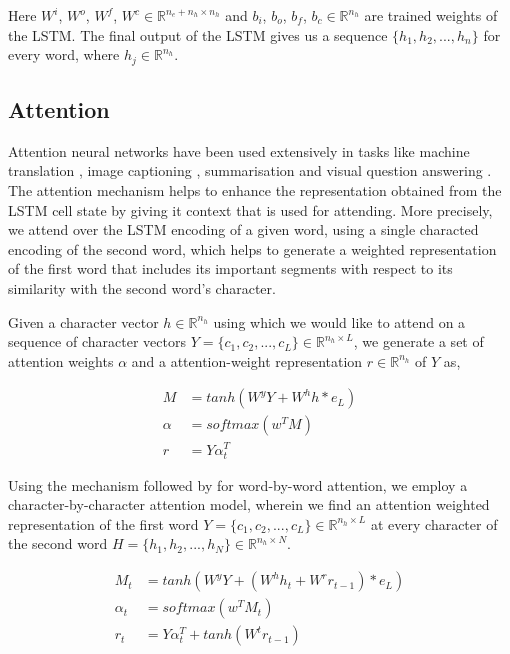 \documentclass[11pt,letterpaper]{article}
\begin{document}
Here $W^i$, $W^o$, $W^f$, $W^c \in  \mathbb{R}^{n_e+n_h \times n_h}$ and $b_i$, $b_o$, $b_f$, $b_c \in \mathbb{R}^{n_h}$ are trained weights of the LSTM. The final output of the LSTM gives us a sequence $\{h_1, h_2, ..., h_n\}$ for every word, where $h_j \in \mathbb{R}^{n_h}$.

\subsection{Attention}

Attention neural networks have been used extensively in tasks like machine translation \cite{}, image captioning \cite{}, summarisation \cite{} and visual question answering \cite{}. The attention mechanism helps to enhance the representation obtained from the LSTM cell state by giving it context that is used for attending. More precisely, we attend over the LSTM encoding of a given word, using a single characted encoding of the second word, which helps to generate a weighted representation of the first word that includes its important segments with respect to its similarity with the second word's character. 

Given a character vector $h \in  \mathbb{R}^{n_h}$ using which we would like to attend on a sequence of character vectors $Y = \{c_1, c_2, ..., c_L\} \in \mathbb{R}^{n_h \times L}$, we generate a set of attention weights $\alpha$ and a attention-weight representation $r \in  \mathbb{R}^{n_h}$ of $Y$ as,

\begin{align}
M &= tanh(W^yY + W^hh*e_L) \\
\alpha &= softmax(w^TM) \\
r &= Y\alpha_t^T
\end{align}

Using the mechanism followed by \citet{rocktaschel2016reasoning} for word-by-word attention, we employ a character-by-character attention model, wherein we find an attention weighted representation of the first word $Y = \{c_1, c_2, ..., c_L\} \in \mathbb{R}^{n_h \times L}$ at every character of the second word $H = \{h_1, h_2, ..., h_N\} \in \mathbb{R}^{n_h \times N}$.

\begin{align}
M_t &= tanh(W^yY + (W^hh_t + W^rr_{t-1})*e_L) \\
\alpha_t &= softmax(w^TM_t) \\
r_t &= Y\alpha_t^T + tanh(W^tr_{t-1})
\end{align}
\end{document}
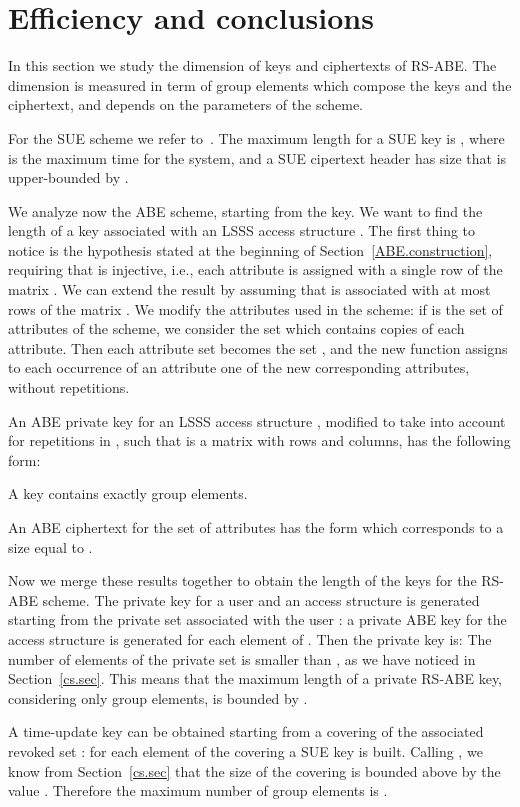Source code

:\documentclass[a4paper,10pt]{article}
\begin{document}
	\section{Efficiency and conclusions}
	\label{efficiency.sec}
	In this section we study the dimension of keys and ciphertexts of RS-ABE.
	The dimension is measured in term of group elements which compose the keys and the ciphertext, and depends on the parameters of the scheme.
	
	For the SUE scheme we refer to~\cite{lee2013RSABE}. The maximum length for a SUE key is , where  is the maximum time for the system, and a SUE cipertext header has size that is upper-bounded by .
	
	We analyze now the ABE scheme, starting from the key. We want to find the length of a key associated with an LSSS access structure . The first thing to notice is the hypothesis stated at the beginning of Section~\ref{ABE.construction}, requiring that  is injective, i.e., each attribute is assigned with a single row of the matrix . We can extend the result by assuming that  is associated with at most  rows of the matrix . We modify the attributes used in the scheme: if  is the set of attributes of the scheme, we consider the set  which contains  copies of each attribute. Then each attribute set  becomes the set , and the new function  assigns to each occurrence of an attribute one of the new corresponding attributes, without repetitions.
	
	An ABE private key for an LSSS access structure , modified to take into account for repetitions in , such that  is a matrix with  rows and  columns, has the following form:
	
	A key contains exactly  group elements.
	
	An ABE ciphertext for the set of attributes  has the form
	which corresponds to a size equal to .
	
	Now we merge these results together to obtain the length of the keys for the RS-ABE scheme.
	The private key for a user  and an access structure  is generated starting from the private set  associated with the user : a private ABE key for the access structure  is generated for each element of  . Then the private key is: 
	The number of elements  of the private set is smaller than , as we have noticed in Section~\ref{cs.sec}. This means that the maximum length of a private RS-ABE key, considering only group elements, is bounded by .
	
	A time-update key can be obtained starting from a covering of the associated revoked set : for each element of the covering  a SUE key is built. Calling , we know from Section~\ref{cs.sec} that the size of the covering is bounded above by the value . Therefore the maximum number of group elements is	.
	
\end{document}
++++++++
▶ _Task prompt_
Each record above must be returned exactly as written, with its pictures omitted.

▶ _Response to the task_
 \documentclass[11pt,letterpaper]{article}
\begin{document}
Here $W^i$, $W^o$, $W^f$, $W^c \in  \mathbb{R}^{n_e+n_h \times n_h}$ and $b_i$, $b_o$, $b_f$, $b_c \in \mathbb{R}^{n_h}$ are trained weights of the LSTM. The final output of the LSTM gives us a sequence $\{h_1, h_2, ..., h_n\}$ for every word, where $h_j \in \mathbb{R}^{n_h}$.

\subsection{Attention}

Attention neural networks have been used extensively in tasks like machine translation \cite{}, image captioning \cite{}, summarisation \cite{} and visual question answering \cite{}. The attention mechanism helps to enhance the representation obtained from the LSTM cell state by giving it context that is used for attending. More precisely, we attend over the LSTM encoding of a given word, using a single characted encoding of the second word, which helps to generate a weighted representation of the first word that includes its important segments with respect to its similarity with the second word's character. 

Given a character vector $h \in  \mathbb{R}^{n_h}$ using which we would like to attend on a sequence of character vectors $Y = \{c_1, c_2, ..., c_L\} \in \mathbb{R}^{n_h \times L}$, we generate a set of attention weights $\alpha$ and a attention-weight representation $r \in  \mathbb{R}^{n_h}$ of $Y$ as,

\begin{align}
M &= tanh(W^yY + W^hh*e_L) \\
\alpha &= softmax(w^TM) \\
r &= Y\alpha_t^T
\end{align}

Using the mechanism followed by \citet{rocktaschel2016reasoning} for word-by-word attention, we employ a character-by-character attention model, wherein we find an attention weighted representation of the first word $Y = \{c_1, c_2, ..., c_L\} \in \mathbb{R}^{n_h \times L}$ at every character of the second word $H = \{h_1, h_2, ..., h_N\} \in \mathbb{R}^{n_h \times N}$.

\begin{align}
M_t &= tanh(W^yY + (W^hh_t + W^rr_{t-1})*e_L) \\
\alpha_t &= softmax(w^TM_t) \\
r_t &= Y\alpha_t^T + tanh(W^tr_{t-1})
\end{align}
\end{document}
Source code

:\documentclass[a4paper,10pt]{article}
\begin{document}
	\section{Efficiency and conclusions}
	\label{efficiency.sec}
	In this section we study the dimension of keys and ciphertexts of RS-ABE.
	The dimension is measured in term of group elements which compose the keys and the ciphertext, and depends on the parameters of the scheme.
	
	For the SUE scheme we refer to~\cite{lee2013RSABE}. The maximum length for a SUE key is , where  is the maximum time for the system, and a SUE cipertext header has size that is upper-bounded by .
	
	We analyze now the ABE scheme, starting from the key. We want to find the length of a key associated with an LSSS access structure . The first thing to notice is the hypothesis stated at the beginning of Section~\ref{ABE.construction}, requiring that  is injective, i.e., each attribute is assigned with a single row of the matrix . We can extend the result by assuming that  is associated with at most  rows of the matrix . We modify the attributes used in the scheme: if  is the set of attributes of the scheme, we consider the set  which contains  copies of each attribute. Then each attribute set  becomes the set , and the new function  assigns to each occurrence of an attribute one of the new corresponding attributes, without repetitions.
	
	An ABE private key for an LSSS access structure , modified to take into account for repetitions in , such that  is a matrix with  rows and  columns, has the following form:
	
	A key contains exactly  group elements.
	
	An ABE ciphertext for the set of attributes  has the form
	which corresponds to a size equal to .
	
	Now we merge these results together to obtain the length of the keys for the RS-ABE scheme.
	The private key for a user  and an access structure  is generated starting from the private set  associated with the user : a private ABE key for the access structure  is generated for each element of  . Then the private key is: 
	The number of elements  of the private set is smaller than , as we have noticed in Section~\ref{cs.sec}. This means that the maximum length of a private RS-ABE key, considering only group elements, is bounded by .
	
	A time-update key can be obtained starting from a covering of the associated revoked set : for each element of the covering  a SUE key is built. Calling , we know from Section~\ref{cs.sec} that the size of the covering is bounded above by the value . Therefore the maximum number of group elements is	.
	
\end{document}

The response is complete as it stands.